▸ Problem requirements: Find the line with "Ginásio Poliesportivo do Riacho<br/>" in the records below. Copy it and every line after it, up to and including the line with "6.1.2 - TRA 2014 FMTM e CBTM pagas.<br/>".

▸ Study material:
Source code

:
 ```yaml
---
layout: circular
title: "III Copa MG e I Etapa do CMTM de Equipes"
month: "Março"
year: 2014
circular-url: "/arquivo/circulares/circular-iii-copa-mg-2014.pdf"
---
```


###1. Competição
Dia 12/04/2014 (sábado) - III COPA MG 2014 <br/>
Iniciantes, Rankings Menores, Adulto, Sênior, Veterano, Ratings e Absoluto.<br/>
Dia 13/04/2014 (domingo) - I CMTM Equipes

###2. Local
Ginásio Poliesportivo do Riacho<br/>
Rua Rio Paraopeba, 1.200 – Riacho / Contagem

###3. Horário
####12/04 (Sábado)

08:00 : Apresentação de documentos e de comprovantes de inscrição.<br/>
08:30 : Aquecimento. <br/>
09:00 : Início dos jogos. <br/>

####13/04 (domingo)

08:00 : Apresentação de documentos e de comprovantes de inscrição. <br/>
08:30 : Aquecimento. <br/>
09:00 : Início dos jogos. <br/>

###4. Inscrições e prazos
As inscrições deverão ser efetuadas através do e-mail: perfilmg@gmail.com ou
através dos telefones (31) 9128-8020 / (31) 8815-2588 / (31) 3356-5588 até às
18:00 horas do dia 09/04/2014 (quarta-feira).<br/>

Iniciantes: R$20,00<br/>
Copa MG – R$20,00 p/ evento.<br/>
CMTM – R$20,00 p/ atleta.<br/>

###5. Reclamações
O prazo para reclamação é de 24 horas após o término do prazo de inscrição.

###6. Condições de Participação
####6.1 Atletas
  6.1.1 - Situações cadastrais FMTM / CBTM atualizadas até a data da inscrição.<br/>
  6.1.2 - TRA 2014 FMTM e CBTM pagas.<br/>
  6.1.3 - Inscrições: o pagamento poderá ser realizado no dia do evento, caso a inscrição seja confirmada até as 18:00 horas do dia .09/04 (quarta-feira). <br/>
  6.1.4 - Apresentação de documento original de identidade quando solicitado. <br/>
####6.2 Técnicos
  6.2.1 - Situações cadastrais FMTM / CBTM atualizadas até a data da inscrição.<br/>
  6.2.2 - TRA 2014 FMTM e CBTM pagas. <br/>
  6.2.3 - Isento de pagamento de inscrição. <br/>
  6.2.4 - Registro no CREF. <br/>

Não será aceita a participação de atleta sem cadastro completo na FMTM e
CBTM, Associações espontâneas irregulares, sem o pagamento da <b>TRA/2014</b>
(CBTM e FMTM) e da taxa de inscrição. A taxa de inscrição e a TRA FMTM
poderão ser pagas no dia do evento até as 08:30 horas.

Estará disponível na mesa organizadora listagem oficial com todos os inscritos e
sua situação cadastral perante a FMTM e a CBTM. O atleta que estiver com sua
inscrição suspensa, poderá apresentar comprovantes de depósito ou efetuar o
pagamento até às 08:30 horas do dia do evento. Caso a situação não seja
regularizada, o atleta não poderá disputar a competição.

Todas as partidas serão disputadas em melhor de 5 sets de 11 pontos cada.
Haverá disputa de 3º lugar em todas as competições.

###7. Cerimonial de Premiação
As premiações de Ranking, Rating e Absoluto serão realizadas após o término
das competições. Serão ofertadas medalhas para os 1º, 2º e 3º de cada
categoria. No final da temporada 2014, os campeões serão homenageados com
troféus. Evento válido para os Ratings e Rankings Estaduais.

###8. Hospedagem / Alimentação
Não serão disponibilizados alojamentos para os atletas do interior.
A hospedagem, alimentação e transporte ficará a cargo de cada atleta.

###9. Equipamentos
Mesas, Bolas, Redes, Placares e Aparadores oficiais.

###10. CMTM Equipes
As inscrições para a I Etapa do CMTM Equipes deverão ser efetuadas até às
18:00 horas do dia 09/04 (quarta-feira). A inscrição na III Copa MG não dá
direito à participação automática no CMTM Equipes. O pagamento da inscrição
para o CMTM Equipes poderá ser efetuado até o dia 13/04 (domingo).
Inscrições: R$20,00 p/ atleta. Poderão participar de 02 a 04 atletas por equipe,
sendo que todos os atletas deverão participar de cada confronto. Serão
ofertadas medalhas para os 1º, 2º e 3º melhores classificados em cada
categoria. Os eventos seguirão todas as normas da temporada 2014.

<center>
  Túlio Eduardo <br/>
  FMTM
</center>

▸ Output for this exercise:
Ginásio Poliesportivo do Riacho<br/>
Rua Rio Paraopeba, 1.200 – Riacho / Contagem

###3. Horário
####12/04 (Sábado)

08:00 : Apresentação de documentos e de comprovantes de inscrição.<br/>
08:30 : Aquecimento. <br/>
09:00 : Início dos jogos. <br/>

####13/04 (domingo)

08:00 : Apresentação de documentos e de comprovantes de inscrição. <br/>
08:30 : Aquecimento. <br/>
09:00 : Início dos jogos. <br/>

###4. Inscrições e prazos
As inscrições deverão ser efetuadas através do e-mail: perfilmg@gmail.com ou
através dos telefones (31) 9128-8020 / (31) 8815-2588 / (31) 3356-5588 até às
18:00 horas do dia 09/04/2014 (quarta-feira).<br/>

Iniciantes: R$20,00<br/>
Copa MG – R$20,00 p/ evento.<br/>
CMTM – R$20,00 p/ atleta.<br/>

###5. Reclamações
O prazo para reclamação é de 24 horas após o término do prazo de inscrição.

###6. Condições de Participação
####6.1 Atletas
  6.1.1 - Situações cadastrais FMTM / CBTM atualizadas até a data da inscrição.<br/>
  6.1.2 - TRA 2014 FMTM e CBTM pagas.<br/>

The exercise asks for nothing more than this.